Archbishop Vignerons Mass of Lords Supper Homily
The following is a transcript of Archbishop Allen Vigneron’s homily at the Mass of the Lord’s Supper, celebrated on Holy Thursday, April 17, at the Cathedral of the Most Blessed Sacrament in Detroit.
n/a"St. Paul makes it clear that what we do tonight, what we do every Sunday, indeed every day that we come to the Holy Eucharist, is not our invention, but it is what was handed on to us from the Apostles, what they first of all received from our Lord Himself. That, on the night he was betrayed, he instituted the Holy Eucharist. He did it in the context of Passover, the great ritual we heard about in the first reading. And to make clear what it all meant, he washed their feet. To try and get a lens on all of this, I would like to suggest we think about the first sign, as St. John says, that Jesus worked — the transforming of water into wine at Cana in Galilee. And I don’t think that what I’m doing here is arbitrary, some fanciful idea. But I think it’s what St. John himself wants us to think about. Because you remember that when Our Lady asked the Lord to take care of the embarrassed bride and groom, he said it was not yet his hour. But in the Gospel tonight, he does speak of “the hour.” His hour had come, knowing that it was the hour. So that, to think about the marriage at Cana is to understand that our Lord himself presented his work as that of a bridegroom, a spouse. God had, through the prophets, identified himself as the bridegroom of his people. In a covenant, vowed each to the other, so that feast in Cana was a wedding banquet was really a sacrament of the wedding between God and his people.
And so the Eucharist — the hour, the sacrament of the hour — we know to be, we understand it to be, the covenant ritual. We say that all the time, “This is the blood of the new and everlasting covenant.” The Eucharist is the way that , time after time, year after year, Sunday after Sunday, the marriage between Christ and the Church is celebrated. And not only spoken about, but it is consummated. What is marriage? It is the sacrament of two becoming one, each in marriage, giving not just ideas and time, but their very bodies, their very selves to one another. And isn’t that what God does for the Church? That’s what Christ gives us. The two become one flesh. He gives us himself, and we receive him in return.
This marriage is not something beyond each of us because as members of the Church, each of us is married to Christ, in a covenant with him. He loves us. As we heard in the Gospel, he wanted to love us to the very end. Isn’t that what one would expect in a great, successful marriage? And that is the marriage between us and Christ. And that’s how we understand the commandment, the new commandment I give you — that you love one another as I have loved you.

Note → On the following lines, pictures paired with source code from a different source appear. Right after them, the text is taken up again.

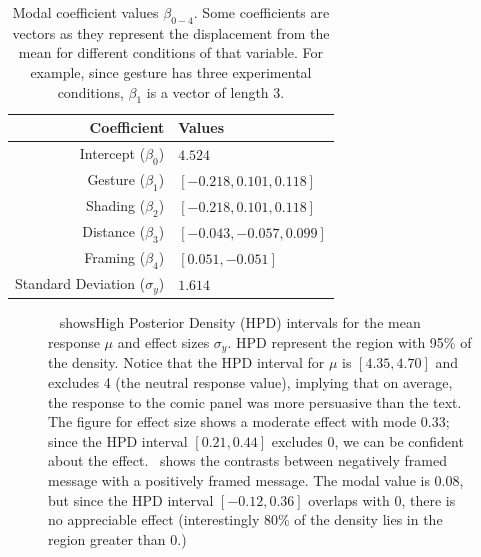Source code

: \begin{table}[htb]%
 \centering
 \caption{Modal coefficient values $\beta_{0-4}$. Some coefficients are vectors as they represent the displacement from the mean for different conditions of that variable. For example, since gesture has three experimental conditions, $\beta_1$ is a vector of length 3.}\label{tab:modal values}
 \begin{tabular}{@{}rl@{}} \toprule
  Coefficient                     & Values                     \\ \midrule
  Intercept ($\beta_0$)           & $4.524$                    \\
  Gesture ($\beta_1$)             & $[-0.218, 0.101, 0.118]$   \\
  Shading ($\beta_2$)             & $ [-0.218 , 0.101, 0.118]$ \\
  Distance ($\beta_3$)            & $[-0.043, -0.057, 0.099]$  \\
  Framing ($\beta_4$)             & $[ 0.051, -0.051]$         \\
  Standard Deviation ($\sigma_y$) & $1.614$                    \\ \bottomrule
 \end{tabular}
\end{table}


\begin{figure}
  \hfill
 \caption{~ showsHigh Posterior Density (HPD) intervals for the mean response $\mu$ and effect sizes $\sigma_y$. HPD represent the region with 95\% of the density. Notice that the HPD interval for $\mu$ is $[4.35, 4.70]$ and excludes 4 (the neutral response value), implying that on average, the response to the comic panel was more persuasive than the text. The figure for effect size shows a moderate effect with mode $0.33$; since the HPD interval $[0.21, 0.44]$ excludes 0, we can be confident about the effect.~ shows the contrasts between negatively framed message with a positively framed message. The modal value is $0.08$, but since the HPD interval $[-0.12, 0.36]$ overlaps with 0, there is no appreciable effect (interestingly 80\% of the density lies in the region greater than 0.)}
 \label{fig:main-experiment-effect}
\end{figure}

And he didn’t just mean washing one another’s feet and doing the services we do for one another, which we do as a way to serve him. This love as I have loved is the love unto death. The washing of the feet was also a kind of sign, a sacrament, of what he would do the next day. And so we see that the works of love we perform — you husbands and wives, all the kinds of service you do for one another, what you do for your children, the way you care for your neighbors — all the things that we do out of Christian service, is what we might say supercharged with this Love unto the end. Crucified love. Love that has a very special name: charity. That poor word, charity. It gets a little dog-eared. It can mean so many trivial things. But tonight we understand how Jesus has defined charity. That charity is this love that proceeds from his heart, the very heart of God. This sacrificial love. This spousal love. This love unto the end.
The priesthood — and the ritual books say I should at least speak of it, about the ministerial priesthood, because it is given to us also this night at the last supper — the priesthood I received, your parish priests have received, is to be a sacrament of Jesus as the bridegroom. It really helps define the Church. And that’s important because we live in a culture of voluntary associations. We love to create clubs and parties and associations. Church is not that. She’s a little like it. But we didn’t make the Church. Jesus makes the Church. And so one of the things my ministry does, and the ministry of your parish priest does, is serve as a marker, a sacrament, a sign, a proof, a pledge that belonging to the Church is not belonging to something you made or your neighbors made, but something that Christ has made – his bride. And it is by belonging to the Church that each of us is married in an irrevocable covenant with God. We are his. He owns us. How wonderful that is to be owned by God. God who has made all of these galaxies and star after star, he delights in being owned by us. That’s what we know tonight, here in the Eucharist. Our blessing cup is, as we sang, a communion in the blood of Christ. Why should we find this blood so awesome? Because it’s God’s blood. The son of God became a man and has blood, and flesh. And by giving us a share in his own body and blood, we are owned by God and God owns us.
What is there as a consequence? Oh, so many thing as a consequence to this! This changes everything. But tonight especially, let it simply move us to be thankful. To be thankful to God, that God has loved us to the end. That he did not think he was getting a bad bargain. He thought he was getting a great bargain. A great deal. Even if it cost him his blood, his body, to win us, to win our love. Isn’t that what everyone would want from the bridegroom? To be loved with that kind of love? And it’s not an idea. It’s the truth. We praise and we thank him for it.
We adore you O Christ and we praise you, because by your holy cross you have redeemed the world."